**Your objective**
Below are entries to examine: work out how many lines contain the word "optimal", and give only that number.

**Data records**
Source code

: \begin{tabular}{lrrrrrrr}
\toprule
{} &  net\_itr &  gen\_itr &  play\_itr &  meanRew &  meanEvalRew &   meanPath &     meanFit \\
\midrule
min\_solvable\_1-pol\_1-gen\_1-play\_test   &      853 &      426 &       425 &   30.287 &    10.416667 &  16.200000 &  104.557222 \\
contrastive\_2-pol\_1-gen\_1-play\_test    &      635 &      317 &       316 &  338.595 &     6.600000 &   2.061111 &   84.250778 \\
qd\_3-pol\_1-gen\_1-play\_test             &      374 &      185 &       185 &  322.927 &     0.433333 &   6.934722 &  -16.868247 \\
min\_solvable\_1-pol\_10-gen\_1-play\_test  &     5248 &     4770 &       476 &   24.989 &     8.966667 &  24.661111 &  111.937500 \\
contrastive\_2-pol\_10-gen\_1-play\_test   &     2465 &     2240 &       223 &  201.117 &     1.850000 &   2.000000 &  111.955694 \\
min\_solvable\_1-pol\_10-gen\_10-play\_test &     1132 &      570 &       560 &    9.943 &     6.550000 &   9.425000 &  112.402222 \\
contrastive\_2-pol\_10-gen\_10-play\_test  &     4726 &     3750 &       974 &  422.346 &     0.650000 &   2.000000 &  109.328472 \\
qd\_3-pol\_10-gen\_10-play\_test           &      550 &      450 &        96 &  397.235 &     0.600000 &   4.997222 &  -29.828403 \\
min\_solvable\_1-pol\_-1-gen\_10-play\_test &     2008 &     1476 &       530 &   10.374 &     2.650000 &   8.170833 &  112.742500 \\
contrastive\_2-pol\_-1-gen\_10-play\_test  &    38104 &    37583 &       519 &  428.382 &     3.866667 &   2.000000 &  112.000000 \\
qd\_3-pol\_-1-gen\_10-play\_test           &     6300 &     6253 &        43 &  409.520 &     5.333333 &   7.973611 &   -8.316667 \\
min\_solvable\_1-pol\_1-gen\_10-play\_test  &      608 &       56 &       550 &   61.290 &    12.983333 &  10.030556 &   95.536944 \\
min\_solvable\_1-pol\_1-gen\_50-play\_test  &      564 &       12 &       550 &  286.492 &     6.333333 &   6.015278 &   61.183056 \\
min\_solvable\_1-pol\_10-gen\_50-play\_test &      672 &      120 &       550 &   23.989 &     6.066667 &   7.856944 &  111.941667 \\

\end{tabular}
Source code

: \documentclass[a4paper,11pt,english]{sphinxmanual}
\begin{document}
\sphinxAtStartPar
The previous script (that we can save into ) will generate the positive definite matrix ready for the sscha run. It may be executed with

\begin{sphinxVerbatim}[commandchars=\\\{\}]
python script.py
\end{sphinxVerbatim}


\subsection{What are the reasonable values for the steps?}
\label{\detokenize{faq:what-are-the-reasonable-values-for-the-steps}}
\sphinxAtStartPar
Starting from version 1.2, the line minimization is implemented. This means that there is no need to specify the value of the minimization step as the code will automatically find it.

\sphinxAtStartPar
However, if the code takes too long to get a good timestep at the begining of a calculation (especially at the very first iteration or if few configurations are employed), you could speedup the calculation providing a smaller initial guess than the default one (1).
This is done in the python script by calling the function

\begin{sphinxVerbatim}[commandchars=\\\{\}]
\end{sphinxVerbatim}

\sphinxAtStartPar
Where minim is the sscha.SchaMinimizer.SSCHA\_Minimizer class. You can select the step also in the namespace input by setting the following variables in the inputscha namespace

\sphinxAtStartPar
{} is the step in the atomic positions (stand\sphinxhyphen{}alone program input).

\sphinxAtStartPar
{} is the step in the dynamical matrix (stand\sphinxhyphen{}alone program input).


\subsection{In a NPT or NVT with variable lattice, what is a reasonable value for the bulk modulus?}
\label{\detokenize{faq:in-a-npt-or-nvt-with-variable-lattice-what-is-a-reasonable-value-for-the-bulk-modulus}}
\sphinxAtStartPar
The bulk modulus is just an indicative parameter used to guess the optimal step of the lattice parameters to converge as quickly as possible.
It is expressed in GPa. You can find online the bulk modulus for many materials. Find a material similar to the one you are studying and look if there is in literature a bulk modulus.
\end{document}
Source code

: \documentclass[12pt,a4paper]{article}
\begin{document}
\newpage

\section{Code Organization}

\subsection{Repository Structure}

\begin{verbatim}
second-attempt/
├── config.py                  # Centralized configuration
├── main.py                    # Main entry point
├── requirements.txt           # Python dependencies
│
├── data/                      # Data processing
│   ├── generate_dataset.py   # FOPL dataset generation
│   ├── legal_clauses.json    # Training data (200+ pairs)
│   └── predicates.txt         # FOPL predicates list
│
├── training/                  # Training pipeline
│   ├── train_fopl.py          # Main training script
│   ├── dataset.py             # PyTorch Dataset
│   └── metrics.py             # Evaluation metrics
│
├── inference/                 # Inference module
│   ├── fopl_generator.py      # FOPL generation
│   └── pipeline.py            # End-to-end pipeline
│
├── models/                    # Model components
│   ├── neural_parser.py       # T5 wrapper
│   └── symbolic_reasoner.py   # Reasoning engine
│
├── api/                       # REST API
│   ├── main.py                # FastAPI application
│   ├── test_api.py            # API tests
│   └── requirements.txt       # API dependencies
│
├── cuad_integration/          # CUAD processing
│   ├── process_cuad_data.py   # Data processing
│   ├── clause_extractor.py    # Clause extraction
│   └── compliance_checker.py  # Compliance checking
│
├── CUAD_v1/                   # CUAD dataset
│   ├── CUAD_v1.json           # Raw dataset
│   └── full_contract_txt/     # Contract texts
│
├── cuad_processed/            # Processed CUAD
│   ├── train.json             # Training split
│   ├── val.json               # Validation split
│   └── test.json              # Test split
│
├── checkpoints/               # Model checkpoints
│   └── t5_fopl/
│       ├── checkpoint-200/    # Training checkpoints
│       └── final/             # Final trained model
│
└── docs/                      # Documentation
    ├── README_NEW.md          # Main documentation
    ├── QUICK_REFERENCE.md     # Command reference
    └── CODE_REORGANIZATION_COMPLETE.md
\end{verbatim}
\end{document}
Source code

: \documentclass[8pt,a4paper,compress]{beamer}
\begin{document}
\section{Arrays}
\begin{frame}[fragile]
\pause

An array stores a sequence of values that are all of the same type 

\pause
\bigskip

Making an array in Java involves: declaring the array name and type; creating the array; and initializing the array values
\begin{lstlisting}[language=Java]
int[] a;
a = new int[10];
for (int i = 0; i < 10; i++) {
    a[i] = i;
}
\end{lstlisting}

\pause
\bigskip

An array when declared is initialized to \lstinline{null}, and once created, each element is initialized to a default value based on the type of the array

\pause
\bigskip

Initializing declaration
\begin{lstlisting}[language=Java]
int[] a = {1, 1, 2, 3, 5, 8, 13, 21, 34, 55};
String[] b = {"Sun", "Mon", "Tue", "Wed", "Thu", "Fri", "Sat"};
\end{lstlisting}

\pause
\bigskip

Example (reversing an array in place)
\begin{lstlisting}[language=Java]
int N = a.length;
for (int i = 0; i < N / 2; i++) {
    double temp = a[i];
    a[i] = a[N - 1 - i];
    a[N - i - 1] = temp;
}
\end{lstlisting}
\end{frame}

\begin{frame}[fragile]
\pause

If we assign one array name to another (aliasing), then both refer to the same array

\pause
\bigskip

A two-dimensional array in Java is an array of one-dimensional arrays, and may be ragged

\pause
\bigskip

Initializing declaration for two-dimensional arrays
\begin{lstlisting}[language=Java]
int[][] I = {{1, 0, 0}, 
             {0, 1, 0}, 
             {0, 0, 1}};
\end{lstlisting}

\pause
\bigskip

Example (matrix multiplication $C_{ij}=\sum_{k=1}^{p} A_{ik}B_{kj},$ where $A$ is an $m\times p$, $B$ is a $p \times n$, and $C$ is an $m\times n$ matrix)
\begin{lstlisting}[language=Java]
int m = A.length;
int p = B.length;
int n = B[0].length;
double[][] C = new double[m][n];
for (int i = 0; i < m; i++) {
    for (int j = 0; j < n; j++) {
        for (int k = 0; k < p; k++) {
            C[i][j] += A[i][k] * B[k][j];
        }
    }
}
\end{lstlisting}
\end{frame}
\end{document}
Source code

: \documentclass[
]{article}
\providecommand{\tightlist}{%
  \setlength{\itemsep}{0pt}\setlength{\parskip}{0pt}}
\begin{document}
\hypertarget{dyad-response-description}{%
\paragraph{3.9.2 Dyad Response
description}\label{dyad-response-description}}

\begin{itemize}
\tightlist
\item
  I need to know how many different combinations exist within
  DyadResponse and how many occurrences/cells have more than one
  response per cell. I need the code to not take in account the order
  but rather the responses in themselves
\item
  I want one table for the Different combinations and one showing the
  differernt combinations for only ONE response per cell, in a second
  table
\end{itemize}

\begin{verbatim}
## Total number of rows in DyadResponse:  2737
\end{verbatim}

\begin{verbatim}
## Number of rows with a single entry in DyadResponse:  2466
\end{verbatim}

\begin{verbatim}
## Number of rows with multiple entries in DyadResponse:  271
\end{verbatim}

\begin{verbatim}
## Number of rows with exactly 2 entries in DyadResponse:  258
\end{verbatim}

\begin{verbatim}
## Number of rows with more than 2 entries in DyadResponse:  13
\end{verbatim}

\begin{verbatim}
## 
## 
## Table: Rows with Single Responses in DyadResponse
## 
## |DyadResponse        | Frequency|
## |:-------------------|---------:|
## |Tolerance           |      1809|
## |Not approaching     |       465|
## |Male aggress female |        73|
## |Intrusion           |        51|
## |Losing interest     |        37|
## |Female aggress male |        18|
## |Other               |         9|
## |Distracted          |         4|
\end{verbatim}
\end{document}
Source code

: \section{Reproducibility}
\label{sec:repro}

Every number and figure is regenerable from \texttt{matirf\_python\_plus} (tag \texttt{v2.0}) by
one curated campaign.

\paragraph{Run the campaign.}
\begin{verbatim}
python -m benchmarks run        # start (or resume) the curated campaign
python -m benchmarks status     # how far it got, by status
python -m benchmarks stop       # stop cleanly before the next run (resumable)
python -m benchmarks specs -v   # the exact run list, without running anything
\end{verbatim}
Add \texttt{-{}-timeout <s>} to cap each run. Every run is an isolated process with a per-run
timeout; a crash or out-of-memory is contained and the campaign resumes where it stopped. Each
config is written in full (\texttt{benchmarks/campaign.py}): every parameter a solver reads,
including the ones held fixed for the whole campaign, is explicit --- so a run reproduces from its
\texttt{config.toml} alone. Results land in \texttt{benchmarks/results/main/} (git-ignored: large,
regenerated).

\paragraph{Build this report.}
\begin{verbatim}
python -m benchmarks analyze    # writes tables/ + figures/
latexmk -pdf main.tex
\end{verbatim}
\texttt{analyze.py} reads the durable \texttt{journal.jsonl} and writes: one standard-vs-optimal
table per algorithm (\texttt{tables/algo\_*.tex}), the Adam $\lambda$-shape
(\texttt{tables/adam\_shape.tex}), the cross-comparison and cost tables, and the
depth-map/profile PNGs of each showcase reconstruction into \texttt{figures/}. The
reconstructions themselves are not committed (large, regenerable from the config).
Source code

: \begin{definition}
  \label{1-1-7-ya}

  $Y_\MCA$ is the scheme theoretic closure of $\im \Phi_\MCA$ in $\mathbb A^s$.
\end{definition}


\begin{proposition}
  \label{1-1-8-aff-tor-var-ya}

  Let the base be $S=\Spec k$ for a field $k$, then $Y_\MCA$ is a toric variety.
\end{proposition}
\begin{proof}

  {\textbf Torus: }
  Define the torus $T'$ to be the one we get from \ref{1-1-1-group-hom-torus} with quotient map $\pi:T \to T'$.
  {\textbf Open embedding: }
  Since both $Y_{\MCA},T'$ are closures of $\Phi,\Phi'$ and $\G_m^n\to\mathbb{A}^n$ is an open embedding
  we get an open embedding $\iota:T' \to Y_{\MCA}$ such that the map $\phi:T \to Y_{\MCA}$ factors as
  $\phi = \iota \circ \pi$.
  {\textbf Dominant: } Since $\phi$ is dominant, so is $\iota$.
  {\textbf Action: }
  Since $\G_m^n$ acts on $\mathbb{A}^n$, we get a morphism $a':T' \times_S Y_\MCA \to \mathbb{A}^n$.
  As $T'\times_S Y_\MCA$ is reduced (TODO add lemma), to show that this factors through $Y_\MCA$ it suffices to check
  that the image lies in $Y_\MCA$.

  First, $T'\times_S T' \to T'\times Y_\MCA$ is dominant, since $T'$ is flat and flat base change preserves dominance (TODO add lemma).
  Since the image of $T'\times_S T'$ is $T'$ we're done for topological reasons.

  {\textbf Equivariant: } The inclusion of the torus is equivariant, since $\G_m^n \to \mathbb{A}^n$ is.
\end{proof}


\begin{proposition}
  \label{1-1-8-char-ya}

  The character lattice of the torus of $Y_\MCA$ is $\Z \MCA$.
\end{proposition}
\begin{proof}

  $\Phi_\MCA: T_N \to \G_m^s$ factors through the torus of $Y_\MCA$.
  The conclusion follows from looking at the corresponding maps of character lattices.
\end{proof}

**Written solution**
2